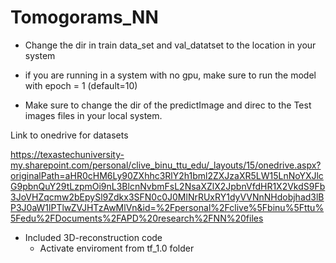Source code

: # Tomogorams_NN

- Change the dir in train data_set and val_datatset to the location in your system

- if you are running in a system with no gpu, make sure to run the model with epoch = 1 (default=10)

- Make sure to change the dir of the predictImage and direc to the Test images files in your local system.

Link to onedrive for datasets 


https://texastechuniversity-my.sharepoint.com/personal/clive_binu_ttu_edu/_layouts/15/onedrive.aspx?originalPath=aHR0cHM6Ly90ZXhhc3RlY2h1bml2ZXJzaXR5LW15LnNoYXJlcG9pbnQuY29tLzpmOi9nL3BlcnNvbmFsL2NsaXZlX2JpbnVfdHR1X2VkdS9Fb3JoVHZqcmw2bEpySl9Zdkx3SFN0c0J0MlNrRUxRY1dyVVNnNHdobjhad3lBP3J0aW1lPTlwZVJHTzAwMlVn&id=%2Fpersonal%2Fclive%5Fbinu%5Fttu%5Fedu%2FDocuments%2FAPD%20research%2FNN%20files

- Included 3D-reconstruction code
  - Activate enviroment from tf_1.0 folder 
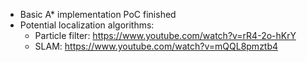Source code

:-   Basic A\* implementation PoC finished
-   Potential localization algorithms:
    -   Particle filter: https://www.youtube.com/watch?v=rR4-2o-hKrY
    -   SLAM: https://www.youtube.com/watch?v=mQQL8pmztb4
____
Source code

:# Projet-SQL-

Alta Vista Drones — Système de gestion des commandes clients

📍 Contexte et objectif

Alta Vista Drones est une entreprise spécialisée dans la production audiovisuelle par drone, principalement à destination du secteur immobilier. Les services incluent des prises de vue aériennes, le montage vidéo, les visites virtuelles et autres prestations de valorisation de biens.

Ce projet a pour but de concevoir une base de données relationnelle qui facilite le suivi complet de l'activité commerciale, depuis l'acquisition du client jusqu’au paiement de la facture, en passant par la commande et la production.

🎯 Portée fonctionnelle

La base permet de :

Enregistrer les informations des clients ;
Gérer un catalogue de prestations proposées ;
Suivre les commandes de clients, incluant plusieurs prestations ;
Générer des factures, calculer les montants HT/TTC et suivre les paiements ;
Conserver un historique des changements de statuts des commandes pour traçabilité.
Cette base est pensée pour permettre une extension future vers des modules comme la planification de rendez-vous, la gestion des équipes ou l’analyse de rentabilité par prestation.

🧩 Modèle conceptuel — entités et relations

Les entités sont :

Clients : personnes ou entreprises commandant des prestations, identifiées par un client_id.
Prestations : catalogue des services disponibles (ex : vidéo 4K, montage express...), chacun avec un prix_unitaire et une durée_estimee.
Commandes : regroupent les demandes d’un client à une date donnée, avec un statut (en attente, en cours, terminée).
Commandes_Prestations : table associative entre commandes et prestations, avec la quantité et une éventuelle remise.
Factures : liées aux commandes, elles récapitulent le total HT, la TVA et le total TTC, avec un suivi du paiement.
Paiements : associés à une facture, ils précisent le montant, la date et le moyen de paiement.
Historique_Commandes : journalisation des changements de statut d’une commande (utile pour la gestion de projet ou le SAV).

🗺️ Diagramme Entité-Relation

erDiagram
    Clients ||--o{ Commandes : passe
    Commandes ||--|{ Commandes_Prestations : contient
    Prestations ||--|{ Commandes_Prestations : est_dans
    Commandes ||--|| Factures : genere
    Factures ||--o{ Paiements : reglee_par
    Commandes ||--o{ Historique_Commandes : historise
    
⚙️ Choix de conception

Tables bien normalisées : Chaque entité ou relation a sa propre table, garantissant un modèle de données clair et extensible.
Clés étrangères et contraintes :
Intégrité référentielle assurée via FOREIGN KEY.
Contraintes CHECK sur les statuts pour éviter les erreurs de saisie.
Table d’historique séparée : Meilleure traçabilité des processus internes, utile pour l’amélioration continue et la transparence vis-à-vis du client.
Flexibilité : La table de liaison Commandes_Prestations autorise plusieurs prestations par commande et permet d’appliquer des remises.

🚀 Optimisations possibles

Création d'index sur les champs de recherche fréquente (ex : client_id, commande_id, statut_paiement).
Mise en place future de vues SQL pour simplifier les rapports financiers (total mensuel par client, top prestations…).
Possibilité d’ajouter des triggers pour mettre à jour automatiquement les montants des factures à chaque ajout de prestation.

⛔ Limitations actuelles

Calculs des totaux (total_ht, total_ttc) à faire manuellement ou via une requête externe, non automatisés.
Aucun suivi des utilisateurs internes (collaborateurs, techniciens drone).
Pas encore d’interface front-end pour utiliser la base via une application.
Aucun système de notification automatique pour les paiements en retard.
____
__EXERCISE BRIEF__
Extract all lines of the records above that include "changements".

__EXPECTED ANSWER__
Conserver un historique des changements de statuts des commandes pour traçabilité.
Historique_Commandes : journalisation des changements de statut d’une commande (utile pour la gestion de projet ou le SAV).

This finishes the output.